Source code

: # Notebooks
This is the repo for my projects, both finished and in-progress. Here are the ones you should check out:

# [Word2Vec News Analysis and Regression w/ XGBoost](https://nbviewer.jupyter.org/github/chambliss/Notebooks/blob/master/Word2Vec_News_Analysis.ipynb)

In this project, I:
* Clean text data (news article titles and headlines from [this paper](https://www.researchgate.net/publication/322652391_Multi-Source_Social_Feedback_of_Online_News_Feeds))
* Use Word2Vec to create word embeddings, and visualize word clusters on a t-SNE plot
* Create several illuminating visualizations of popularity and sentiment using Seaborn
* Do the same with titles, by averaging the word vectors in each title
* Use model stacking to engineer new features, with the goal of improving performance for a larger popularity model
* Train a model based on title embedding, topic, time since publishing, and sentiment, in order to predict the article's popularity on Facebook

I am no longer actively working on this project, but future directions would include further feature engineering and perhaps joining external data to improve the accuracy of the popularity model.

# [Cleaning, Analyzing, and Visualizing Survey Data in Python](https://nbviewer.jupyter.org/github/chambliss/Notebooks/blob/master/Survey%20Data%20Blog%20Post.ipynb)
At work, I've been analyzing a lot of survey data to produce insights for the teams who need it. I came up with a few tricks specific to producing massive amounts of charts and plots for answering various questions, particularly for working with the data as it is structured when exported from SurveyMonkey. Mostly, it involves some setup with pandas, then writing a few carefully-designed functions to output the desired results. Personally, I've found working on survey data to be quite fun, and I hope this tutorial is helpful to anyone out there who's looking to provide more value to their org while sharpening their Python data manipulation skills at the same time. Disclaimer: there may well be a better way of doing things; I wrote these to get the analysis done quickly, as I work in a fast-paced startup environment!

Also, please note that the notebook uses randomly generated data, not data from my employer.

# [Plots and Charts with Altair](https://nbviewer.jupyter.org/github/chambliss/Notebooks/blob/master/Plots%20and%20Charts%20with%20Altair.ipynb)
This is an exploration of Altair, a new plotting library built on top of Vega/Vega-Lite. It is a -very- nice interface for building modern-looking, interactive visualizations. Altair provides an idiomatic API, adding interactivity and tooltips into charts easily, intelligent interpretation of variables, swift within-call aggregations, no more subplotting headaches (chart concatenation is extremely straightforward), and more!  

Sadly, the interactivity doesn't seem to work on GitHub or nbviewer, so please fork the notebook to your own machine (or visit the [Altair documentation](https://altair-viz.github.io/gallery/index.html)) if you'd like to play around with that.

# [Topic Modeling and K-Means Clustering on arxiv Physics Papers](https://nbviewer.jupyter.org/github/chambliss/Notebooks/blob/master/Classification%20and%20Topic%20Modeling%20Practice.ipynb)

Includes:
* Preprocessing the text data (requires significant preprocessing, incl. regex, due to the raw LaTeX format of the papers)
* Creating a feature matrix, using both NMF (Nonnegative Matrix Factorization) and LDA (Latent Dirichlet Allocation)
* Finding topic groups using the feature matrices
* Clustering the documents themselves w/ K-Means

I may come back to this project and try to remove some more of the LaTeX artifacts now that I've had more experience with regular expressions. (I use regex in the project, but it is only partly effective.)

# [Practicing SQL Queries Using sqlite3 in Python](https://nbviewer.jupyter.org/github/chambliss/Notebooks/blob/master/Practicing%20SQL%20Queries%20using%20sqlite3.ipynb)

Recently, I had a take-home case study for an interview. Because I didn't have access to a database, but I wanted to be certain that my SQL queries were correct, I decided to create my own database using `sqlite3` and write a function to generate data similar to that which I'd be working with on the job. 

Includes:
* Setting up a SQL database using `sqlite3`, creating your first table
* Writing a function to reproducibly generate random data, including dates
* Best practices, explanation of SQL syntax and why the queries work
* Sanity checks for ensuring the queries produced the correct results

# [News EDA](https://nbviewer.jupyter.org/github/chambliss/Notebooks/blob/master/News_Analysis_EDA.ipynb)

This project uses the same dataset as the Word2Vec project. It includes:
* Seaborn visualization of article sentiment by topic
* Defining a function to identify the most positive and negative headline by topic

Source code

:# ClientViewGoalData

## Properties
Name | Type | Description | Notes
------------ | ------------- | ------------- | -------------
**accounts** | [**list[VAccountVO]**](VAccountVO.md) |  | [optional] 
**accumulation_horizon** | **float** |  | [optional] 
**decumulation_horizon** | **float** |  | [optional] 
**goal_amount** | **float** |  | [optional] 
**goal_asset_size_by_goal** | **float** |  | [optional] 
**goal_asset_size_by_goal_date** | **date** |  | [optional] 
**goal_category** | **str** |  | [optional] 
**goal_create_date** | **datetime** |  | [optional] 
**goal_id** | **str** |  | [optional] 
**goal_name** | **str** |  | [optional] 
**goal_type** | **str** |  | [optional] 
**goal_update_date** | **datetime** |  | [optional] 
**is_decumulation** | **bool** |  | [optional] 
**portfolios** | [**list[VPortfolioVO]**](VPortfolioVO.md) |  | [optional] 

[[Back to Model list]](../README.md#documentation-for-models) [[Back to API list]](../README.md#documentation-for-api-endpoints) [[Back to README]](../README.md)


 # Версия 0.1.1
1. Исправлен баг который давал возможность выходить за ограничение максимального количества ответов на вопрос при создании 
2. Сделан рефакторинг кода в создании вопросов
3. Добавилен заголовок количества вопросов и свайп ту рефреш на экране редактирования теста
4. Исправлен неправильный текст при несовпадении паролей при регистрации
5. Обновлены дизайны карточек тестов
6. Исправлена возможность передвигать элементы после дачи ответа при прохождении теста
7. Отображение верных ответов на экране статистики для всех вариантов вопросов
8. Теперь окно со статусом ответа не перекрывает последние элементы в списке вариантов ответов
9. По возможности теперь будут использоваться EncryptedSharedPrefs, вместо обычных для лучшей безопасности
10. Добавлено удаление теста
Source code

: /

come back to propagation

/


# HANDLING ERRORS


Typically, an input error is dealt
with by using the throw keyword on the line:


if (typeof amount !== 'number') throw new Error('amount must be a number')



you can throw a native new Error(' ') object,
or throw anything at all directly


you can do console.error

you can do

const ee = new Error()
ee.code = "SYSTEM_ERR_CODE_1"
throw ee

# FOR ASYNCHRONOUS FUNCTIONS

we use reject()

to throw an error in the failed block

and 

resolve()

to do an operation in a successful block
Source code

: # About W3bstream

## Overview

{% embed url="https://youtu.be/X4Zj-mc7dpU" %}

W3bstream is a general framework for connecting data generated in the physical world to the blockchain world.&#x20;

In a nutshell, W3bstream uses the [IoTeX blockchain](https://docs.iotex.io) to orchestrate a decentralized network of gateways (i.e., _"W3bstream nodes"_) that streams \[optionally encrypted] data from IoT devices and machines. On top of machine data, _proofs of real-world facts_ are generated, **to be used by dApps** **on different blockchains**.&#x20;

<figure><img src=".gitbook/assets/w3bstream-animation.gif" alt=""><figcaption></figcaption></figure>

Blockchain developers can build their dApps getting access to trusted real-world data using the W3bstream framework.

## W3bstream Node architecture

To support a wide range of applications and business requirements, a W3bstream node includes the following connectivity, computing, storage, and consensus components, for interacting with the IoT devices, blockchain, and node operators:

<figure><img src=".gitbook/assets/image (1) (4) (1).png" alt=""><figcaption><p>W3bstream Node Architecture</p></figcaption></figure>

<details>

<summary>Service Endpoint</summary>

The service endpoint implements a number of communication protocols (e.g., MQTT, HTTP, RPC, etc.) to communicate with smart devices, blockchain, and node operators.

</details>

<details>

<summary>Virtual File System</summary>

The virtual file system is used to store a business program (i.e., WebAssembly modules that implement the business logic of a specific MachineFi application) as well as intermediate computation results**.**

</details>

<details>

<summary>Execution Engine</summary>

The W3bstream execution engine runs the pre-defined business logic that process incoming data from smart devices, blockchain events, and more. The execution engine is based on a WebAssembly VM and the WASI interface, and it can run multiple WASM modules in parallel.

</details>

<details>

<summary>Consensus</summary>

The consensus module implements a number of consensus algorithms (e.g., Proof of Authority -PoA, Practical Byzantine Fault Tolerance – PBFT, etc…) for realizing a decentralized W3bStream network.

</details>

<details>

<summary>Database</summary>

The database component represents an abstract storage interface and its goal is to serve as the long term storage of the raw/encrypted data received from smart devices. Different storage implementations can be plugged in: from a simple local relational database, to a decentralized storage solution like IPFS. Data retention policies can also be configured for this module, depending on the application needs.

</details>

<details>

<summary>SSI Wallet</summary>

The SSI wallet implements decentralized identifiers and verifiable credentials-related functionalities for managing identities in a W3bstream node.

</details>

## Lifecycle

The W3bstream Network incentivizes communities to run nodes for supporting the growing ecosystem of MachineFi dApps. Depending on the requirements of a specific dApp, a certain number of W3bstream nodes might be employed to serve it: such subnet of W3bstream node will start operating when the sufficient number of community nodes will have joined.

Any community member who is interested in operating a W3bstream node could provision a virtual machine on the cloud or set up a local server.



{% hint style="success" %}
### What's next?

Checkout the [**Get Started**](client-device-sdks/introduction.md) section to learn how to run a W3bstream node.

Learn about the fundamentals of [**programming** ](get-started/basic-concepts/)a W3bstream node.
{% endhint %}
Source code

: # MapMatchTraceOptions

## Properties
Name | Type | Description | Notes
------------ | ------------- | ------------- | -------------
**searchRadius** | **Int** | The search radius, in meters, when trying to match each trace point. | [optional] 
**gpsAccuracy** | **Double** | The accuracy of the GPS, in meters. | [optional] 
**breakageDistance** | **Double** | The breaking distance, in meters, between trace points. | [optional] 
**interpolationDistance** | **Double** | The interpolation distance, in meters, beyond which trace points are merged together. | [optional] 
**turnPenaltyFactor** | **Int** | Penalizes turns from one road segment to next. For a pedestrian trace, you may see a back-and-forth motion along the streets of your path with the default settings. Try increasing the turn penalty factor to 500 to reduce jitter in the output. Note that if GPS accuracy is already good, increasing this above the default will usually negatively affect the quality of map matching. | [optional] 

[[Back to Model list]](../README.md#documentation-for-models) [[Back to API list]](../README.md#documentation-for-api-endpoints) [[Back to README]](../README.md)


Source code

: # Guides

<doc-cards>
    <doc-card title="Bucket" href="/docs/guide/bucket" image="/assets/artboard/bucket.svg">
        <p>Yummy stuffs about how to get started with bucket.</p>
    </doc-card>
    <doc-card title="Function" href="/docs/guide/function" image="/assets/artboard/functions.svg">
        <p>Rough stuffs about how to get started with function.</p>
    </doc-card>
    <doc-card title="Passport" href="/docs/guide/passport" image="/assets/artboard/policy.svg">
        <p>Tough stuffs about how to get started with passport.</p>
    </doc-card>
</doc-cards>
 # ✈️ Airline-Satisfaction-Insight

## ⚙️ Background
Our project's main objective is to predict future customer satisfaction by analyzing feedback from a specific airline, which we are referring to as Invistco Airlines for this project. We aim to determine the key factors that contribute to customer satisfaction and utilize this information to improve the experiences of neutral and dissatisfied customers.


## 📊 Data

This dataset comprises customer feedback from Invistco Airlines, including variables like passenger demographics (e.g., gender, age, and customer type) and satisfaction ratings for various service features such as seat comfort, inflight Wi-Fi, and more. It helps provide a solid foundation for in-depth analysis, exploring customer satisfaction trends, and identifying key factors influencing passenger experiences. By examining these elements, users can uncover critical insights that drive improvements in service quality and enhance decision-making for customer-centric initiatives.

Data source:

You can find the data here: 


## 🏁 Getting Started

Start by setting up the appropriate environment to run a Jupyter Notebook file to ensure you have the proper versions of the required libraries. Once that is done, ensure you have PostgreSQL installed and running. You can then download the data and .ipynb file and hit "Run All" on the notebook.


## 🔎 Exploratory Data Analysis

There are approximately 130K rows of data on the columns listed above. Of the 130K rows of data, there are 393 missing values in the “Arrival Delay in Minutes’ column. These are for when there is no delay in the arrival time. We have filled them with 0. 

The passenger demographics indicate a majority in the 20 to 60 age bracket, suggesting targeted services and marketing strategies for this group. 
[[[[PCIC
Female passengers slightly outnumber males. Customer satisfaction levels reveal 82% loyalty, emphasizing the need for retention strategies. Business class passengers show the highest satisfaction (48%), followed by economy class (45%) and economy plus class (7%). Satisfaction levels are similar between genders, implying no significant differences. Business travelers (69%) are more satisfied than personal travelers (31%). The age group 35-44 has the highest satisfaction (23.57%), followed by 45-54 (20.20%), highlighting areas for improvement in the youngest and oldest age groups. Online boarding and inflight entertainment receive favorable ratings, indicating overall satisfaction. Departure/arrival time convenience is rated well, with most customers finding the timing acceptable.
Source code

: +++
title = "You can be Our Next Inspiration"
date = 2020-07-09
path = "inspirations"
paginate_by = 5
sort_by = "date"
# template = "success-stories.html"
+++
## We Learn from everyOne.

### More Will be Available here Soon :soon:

════════════════════

* Work to be completed
Out of the data above, give again only the lines starting at the one holding "Also, please note" and ending at the one holding "# [Plots and", unchanged.

* Response to the exercise
Also, please note that the notebook uses randomly generated data, not data from my employer.

# [Plots and Charts with Altair](https://nbviewer.jupyter.org/github/chambliss/Notebooks/blob/master/Plots%20and%20Charts%20with%20Altair.ipynb)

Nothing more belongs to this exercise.